Originally posted April 4th, 2018 at http://www.nthcc.com/slowworm/2018/4/4/my-grandfathers-keeper
Are we our brother’s keeper? If so are we our father’s keeper and how far does it go? From the beginning we have been blaming others and refusing to accept responsibility. Adam points the finger at Eve, then Eve does the same to the serpent. Theft leads quickly to murder and when confronted by God with his guilt Cain responds with those timeless words that still haunt humanity, “am I my brother’s keeper?” The answer is yes, unhesitatingly yes! We are our brother’s keeper. We are our sister’s, our father’s, our mother’s, and even our grandfather’s keeper.
That’s why it shocks me every time I have a conversation with a Christian who is a part of an organization with past sins, and they coolly reply that they aren’t responsible for the sins of previous generations. I was even more shocked to hear Jordan Peterson, a man whose influence has seen a meteoric rise in the past year especially among conservative Christians, renounce the idea of collective guilt during a recent interview with Ben Shapiro.
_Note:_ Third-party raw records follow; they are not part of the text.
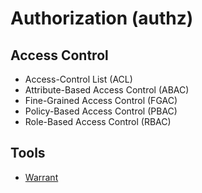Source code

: # Authorization (authz)

## Access Control

- Access-Control List (ACL)
- Attribute-Based Access Control (ABAC)
- Fine-Grained Access Control (FGAC)
- Policy-Based Access Control (PBAC)
- Role-Based Access Control (RBAC)

## Tools

- [Warrant](/warrant.md)
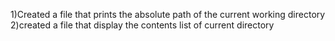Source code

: 1)Created a file that prints the absolute path of the current working directory
2)created a file that display the contents list of current directory
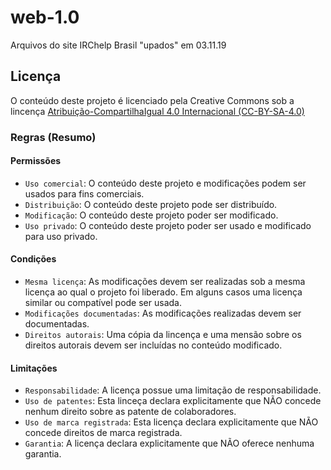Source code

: # web-1.0
Arquivos do site IRChelp Brasil "upados" em 03.11.19

## Licença
O conteúdo deste projeto é licenciado pela Creative Commons sob a lincença [Atribuição-CompartilhaIgual 4.0 Internacional (CC-BY-SA-4.0)](http://creativecommons.org/licenses/by-sa/4.0/)

### Regras (Resumo)
#### Permissões

 * `Uso comercial`: O conteúdo deste projeto e modificações podem ser usados para fins comerciais.
 * `Distribuição`: O conteúdo deste projeto pode ser distribuído.
 * `Modificação`: O conteúdo deste projeto poder ser modificado.
 * `Uso privado`: O conteúdo deste projeto poder ser usado e modificado para uso privado.
 
 #### Condições
 
  * `Mesma licença`: As modificações devem ser realizadas sob a mesma licença ao qual o projeto foi liberado. Em alguns casos uma licença similar ou compatível pode ser usada.
  * `Modificações documentadas`: As modificações realizadas devem ser documentadas.
  * `Direitos autorais`: Uma cópia da lincença e uma mensão sobre os direitos autorais devem ser incluídas no conteúdo modificado.
  
  #### Limitações
  
   * `Responsabilidade`: A licença possue uma limitação de responsabilidade.
   * `Uso de patentes`: Esta linceça declara explicitamente que NÃO concede nenhum direito sobre as patente de colaboradores.
   * `Uso de marca registrada`: Esta licença declara explicitamente que NÃO concede direitos de marca registrada.
   * `Garantia`: A licença declara explicitamente que NÃO oferece nenhuma garantia.
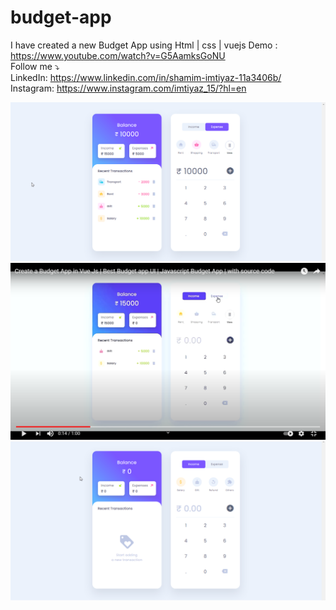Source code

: # budget-app
I have created a new Budget App using Html | css | vuejs
Demo : https://www.youtube.com/watch?v=G5AamksGoNU
<br>
Follow me ⤵️
<br>
LinkedIn: https://www.linkedin.com/in/shamim-imtiyaz-11a3406b/
<br>
Instagram: https://www.instagram.com/imtiyaz_15/?hl=en

![](details.png)
[![youtube](youtube.png)](https://www.youtube.com/watch?v=G5AamksGoNU)
![](full.png)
But it might explain why he left out the Brother’s Keeper section of the Cain and Abel story in this interview with Sam Harris.
By no means am I suggesting that all people must assume collective guilt by necessity, but it is a beautiful thing when it is done voluntarily. And never was it done more beautifully than when the creator of the universe took on human flesh, waded down into the baptismal waters of the Jordan, assumed the collective guilt of humanity, and started his long but inevitable journey to the cross where he would share in our punishment. John’s reaction was much like our own when confronted with the prospect of assuming someone else’s guilt, he tried to prevent him! But John was not the only one who tried to stop Jesus from fulfilling his mission on earth.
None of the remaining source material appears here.